TASK ITEM: Where the string "fail" occurs in a line of the entries below, copy that line.

Source texts of formatted documents
***

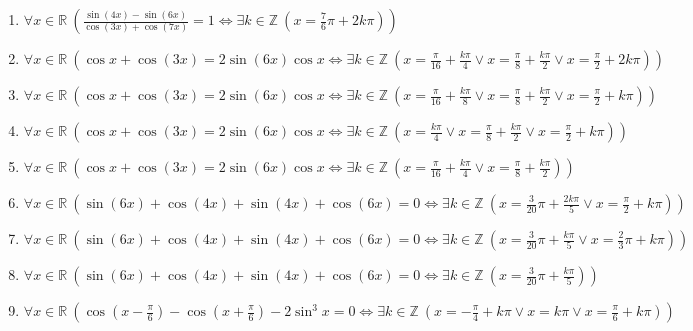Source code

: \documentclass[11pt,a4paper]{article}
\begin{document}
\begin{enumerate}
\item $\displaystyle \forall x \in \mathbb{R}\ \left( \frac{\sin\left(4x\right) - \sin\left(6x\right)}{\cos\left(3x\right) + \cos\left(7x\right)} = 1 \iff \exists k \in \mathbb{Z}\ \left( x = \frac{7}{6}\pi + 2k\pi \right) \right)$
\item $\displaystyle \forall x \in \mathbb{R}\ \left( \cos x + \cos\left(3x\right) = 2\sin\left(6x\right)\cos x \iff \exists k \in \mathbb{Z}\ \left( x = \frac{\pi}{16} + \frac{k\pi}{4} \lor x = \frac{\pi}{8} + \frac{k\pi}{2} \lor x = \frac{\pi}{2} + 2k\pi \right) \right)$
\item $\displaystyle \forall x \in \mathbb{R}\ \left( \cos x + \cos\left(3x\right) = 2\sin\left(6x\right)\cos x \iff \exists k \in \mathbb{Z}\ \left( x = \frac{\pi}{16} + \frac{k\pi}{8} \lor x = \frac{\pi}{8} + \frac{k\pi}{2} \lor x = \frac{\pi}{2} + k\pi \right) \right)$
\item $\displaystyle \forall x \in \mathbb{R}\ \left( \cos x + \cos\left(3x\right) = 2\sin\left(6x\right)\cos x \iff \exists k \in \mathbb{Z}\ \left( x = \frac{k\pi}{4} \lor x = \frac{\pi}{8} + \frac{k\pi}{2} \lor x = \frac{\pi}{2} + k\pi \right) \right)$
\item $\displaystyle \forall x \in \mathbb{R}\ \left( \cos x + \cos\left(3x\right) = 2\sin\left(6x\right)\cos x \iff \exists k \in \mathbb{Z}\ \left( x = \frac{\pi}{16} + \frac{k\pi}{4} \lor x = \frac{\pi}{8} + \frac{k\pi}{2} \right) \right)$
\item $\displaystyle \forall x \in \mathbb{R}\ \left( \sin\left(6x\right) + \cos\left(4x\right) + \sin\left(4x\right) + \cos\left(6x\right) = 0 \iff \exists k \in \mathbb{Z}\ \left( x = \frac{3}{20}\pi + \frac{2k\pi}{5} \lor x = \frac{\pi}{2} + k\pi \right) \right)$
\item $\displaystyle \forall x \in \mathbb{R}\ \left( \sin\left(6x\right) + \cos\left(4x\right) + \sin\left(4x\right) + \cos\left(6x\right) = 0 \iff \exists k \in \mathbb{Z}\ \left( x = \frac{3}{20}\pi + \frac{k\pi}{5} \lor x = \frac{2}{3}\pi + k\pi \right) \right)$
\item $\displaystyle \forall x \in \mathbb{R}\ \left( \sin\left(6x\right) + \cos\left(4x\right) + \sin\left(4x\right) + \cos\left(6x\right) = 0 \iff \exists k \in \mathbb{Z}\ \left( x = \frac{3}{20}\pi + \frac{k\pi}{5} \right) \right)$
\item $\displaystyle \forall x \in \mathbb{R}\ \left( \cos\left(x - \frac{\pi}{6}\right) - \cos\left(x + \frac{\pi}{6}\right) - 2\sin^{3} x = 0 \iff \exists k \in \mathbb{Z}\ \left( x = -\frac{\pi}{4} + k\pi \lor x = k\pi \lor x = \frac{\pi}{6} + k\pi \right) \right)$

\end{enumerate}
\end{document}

***

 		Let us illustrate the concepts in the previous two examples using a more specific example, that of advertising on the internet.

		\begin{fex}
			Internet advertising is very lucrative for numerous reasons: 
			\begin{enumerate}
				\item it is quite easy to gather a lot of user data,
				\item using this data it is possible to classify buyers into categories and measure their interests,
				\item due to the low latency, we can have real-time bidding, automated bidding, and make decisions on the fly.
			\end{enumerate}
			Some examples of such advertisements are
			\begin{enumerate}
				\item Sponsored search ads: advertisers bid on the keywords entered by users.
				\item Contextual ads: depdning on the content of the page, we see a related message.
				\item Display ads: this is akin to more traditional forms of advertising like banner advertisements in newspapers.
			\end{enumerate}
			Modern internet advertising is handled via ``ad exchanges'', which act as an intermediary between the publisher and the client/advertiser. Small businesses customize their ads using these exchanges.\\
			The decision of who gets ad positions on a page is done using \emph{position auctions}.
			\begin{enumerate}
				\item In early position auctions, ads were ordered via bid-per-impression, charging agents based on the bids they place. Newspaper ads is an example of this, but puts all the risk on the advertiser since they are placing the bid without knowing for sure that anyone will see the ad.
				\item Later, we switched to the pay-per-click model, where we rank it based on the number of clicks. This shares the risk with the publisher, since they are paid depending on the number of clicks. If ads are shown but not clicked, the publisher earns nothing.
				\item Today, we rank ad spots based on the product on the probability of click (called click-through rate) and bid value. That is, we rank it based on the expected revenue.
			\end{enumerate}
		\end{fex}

***

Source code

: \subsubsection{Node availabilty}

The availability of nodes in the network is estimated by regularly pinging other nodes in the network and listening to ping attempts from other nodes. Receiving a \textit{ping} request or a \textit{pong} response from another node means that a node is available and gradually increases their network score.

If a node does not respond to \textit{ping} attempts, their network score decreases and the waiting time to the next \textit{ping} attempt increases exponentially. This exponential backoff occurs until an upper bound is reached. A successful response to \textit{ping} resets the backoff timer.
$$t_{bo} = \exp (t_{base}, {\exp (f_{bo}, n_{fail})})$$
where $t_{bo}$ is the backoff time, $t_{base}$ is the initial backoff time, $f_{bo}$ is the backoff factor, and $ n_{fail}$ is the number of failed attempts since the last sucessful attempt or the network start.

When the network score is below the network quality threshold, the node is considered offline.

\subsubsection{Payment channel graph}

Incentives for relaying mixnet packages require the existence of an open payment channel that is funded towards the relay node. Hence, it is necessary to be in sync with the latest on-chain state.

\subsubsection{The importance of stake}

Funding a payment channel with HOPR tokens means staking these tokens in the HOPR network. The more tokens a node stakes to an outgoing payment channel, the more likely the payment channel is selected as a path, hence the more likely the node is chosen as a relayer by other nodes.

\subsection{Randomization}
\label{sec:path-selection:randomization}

***

YOUR RESPONSE:
$$t_{bo} = \exp (t_{base}, {\exp (f_{bo}, n_{fail})})$$
where $t_{bo}$ is the backoff time, $t_{base}$ is the initial backoff time, $f_{bo}$ is the backoff factor, and $ n_{fail}$ is the number of failed attempts since the last sucessful attempt or the network start.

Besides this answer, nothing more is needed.